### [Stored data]
_____

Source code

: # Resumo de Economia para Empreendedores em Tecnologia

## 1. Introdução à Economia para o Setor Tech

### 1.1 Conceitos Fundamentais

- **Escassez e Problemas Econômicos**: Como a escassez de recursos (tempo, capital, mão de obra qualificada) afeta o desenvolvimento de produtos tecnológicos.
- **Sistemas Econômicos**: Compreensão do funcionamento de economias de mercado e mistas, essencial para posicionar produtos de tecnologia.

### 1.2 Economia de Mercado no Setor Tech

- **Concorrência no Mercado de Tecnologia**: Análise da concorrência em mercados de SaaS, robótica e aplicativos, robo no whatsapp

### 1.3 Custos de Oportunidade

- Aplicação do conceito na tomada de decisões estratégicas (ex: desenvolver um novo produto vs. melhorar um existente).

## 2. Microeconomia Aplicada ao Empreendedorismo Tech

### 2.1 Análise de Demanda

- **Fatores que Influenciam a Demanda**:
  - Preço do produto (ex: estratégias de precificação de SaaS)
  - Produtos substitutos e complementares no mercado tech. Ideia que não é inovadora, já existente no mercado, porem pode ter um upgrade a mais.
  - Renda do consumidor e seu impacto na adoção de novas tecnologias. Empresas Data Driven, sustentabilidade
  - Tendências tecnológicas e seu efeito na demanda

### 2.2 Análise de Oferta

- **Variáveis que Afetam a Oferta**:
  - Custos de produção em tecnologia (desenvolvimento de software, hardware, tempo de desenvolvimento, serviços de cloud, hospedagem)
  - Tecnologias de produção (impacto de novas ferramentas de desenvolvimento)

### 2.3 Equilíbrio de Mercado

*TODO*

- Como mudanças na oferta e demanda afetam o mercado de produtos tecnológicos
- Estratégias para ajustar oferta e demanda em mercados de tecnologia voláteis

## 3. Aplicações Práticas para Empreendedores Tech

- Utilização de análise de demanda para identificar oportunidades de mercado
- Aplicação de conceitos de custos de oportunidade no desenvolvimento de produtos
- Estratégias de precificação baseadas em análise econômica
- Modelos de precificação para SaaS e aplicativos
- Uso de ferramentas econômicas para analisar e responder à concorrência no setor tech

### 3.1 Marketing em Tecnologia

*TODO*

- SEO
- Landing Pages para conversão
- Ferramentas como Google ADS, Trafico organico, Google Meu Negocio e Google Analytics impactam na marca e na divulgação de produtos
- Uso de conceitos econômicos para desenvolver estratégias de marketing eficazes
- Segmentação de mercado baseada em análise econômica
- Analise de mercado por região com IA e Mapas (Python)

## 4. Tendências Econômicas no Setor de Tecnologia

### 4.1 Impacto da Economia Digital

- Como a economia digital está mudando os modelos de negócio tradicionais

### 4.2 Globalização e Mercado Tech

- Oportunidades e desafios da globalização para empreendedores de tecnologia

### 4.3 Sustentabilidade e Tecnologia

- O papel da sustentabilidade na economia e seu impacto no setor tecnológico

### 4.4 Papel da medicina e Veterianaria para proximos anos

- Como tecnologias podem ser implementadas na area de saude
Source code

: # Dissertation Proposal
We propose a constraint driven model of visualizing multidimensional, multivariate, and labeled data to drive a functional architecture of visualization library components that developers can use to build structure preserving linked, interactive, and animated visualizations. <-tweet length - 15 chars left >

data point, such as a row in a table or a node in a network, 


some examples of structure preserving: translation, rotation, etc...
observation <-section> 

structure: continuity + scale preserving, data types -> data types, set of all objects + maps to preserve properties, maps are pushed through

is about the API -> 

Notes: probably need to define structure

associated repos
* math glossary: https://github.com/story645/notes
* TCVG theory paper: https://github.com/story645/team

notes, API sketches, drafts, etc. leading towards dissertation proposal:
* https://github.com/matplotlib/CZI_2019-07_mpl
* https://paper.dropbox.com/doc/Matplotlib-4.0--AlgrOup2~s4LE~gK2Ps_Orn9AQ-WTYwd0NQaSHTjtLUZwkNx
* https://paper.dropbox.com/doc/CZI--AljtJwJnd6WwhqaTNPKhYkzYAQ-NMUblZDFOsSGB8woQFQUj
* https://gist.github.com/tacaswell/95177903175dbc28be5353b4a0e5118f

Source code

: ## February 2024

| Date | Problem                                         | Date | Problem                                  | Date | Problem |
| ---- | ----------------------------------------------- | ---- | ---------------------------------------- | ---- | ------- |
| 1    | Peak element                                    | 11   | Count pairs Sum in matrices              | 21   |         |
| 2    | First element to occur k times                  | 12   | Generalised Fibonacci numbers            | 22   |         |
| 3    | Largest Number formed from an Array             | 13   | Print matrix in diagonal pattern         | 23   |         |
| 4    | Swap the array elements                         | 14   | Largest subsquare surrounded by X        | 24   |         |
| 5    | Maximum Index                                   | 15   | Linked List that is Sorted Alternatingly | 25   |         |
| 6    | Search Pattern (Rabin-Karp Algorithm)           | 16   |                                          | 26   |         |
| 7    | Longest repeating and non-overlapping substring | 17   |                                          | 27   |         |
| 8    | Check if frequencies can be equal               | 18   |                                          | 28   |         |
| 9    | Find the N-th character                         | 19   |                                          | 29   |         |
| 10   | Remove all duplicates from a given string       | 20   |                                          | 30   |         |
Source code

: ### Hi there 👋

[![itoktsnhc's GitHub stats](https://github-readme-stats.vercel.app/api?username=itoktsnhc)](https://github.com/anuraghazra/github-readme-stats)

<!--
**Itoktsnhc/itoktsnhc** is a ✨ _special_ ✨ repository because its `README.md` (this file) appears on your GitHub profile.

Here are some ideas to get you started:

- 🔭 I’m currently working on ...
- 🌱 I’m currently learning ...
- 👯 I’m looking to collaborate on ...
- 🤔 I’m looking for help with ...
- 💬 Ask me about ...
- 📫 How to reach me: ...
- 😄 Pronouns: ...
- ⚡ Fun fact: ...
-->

_____

### [The problem]
Could every entry be given again exactly, with no line skipped?

### [Answer space]
Source code

: # Resumo de Economia para Empreendedores em Tecnologia

## 1. Introdução à Economia para o Setor Tech

### 1.1 Conceitos Fundamentais

- **Escassez e Problemas Econômicos**: Como a escassez de recursos (tempo, capital, mão de obra qualificada) afeta o desenvolvimento de produtos tecnológicos.
- **Sistemas Econômicos**: Compreensão do funcionamento de economias de mercado e mistas, essencial para posicionar produtos de tecnologia.

### 1.2 Economia de Mercado no Setor Tech

- **Concorrência no Mercado de Tecnologia**: Análise da concorrência em mercados de SaaS, robótica e aplicativos, robo no whatsapp

### 1.3 Custos de Oportunidade

- Aplicação do conceito na tomada de decisões estratégicas (ex: desenvolver um novo produto vs. melhorar um existente).

## 2. Microeconomia Aplicada ao Empreendedorismo Tech

### 2.1 Análise de Demanda

- **Fatores que Influenciam a Demanda**:
  - Preço do produto (ex: estratégias de precificação de SaaS)
  - Produtos substitutos e complementares no mercado tech. Ideia que não é inovadora, já existente no mercado, porem pode ter um upgrade a mais.
  - Renda do consumidor e seu impacto na adoção de novas tecnologias. Empresas Data Driven, sustentabilidade
  - Tendências tecnológicas e seu efeito na demanda

### 2.2 Análise de Oferta

- **Variáveis que Afetam a Oferta**:
  - Custos de produção em tecnologia (desenvolvimento de software, hardware, tempo de desenvolvimento, serviços de cloud, hospedagem)
  - Tecnologias de produção (impacto de novas ferramentas de desenvolvimento)

### 2.3 Equilíbrio de Mercado

*TODO*

- Como mudanças na oferta e demanda afetam o mercado de produtos tecnológicos
- Estratégias para ajustar oferta e demanda em mercados de tecnologia voláteis

## 3. Aplicações Práticas para Empreendedores Tech

- Utilização de análise de demanda para identificar oportunidades de mercado
- Aplicação de conceitos de custos de oportunidade no desenvolvimento de produtos
- Estratégias de precificação baseadas em análise econômica
- Modelos de precificação para SaaS e aplicativos
- Uso de ferramentas econômicas para analisar e responder à concorrência no setor tech

### 3.1 Marketing em Tecnologia

*TODO*

- SEO
- Landing Pages para conversão
- Ferramentas como Google ADS, Trafico organico, Google Meu Negocio e Google Analytics impactam na marca e na divulgação de produtos
- Uso de conceitos econômicos para desenvolver estratégias de marketing eficazes
- Segmentação de mercado baseada em análise econômica
- Analise de mercado por região com IA e Mapas (Python)

## 4. Tendências Econômicas no Setor de Tecnologia

### 4.1 Impacto da Economia Digital

- Como a economia digital está mudando os modelos de negócio tradicionais

### 4.2 Globalização e Mercado Tech

- Oportunidades e desafios da globalização para empreendedores de tecnologia

### 4.3 Sustentabilidade e Tecnologia

- O papel da sustentabilidade na economia e seu impacto no setor tecnológico

### 4.4 Papel da medicina e Veterianaria para proximos anos

- Como tecnologias podem ser implementadas na area de saude
Source code

: # Dissertation Proposal
We propose a constraint driven model of visualizing multidimensional, multivariate, and labeled data to drive a functional architecture of visualization library components that developers can use to build structure preserving linked, interactive, and animated visualizations. <-tweet length - 15 chars left >

data point, such as a row in a table or a node in a network, 


some examples of structure preserving: translation, rotation, etc...
observation <-section> 

structure: continuity + scale preserving, data types -> data types, set of all objects + maps to preserve properties, maps are pushed through

is about the API -> 

Notes: probably need to define structure

associated repos
* math glossary: https://github.com/story645/notes
* TCVG theory paper: https://github.com/story645/team

notes, API sketches, drafts, etc. leading towards dissertation proposal:
* https://github.com/matplotlib/CZI_2019-07_mpl
* https://paper.dropbox.com/doc/Matplotlib-4.0--AlgrOup2~s4LE~gK2Ps_Orn9AQ-WTYwd0NQaSHTjtLUZwkNx
* https://paper.dropbox.com/doc/CZI--AljtJwJnd6WwhqaTNPKhYkzYAQ-NMUblZDFOsSGB8woQFQUj
* https://gist.github.com/tacaswell/95177903175dbc28be5353b4a0e5118f

Source code

: ## February 2024

| Date | Problem                                         | Date | Problem                                  | Date | Problem |
| ---- | ----------------------------------------------- | ---- | ---------------------------------------- | ---- | ------- |
| 1    | Peak element                                    | 11   | Count pairs Sum in matrices              | 21   |         |
| 2    | First element to occur k times                  | 12   | Generalised Fibonacci numbers            | 22   |         |
| 3    | Largest Number formed from an Array             | 13   | Print matrix in diagonal pattern         | 23   |         |
| 4    | Swap the array elements                         | 14   | Largest subsquare surrounded by X        | 24   |         |
| 5    | Maximum Index                                   | 15   | Linked List that is Sorted Alternatingly | 25   |         |
| 6    | Search Pattern (Rabin-Karp Algorithm)           | 16   |                                          | 26   |         |
| 7    | Longest repeating and non-overlapping substring | 17   |                                          | 27   |         |
| 8    | Check if frequencies can be equal               | 18   |                                          | 28   |         |
| 9    | Find the N-th character                         | 19   |                                          | 29   |         |
| 10   | Remove all duplicates from a given string       | 20   |                                          | 30   |         |
Source code

: ### Hi there 👋

[![itoktsnhc's GitHub stats](https://github-readme-stats.vercel.app/api?username=itoktsnhc)](https://github.com/anuraghazra/github-readme-stats)

<!--
**Itoktsnhc/itoktsnhc** is a ✨ _special_ ✨ repository because its `README.md` (this file) appears on your GitHub profile.

Here are some ideas to get you started:

- 🔭 I’m currently working on ...
- 🌱 I’m currently learning ...
- 👯 I’m looking to collaborate on ...
- 🤔 I’m looking for help with ...
- 💬 Ask me about ...
- 📫 How to reach me: ...
- 😄 Pronouns: ...
- ⚡ Fun fact: ...
-->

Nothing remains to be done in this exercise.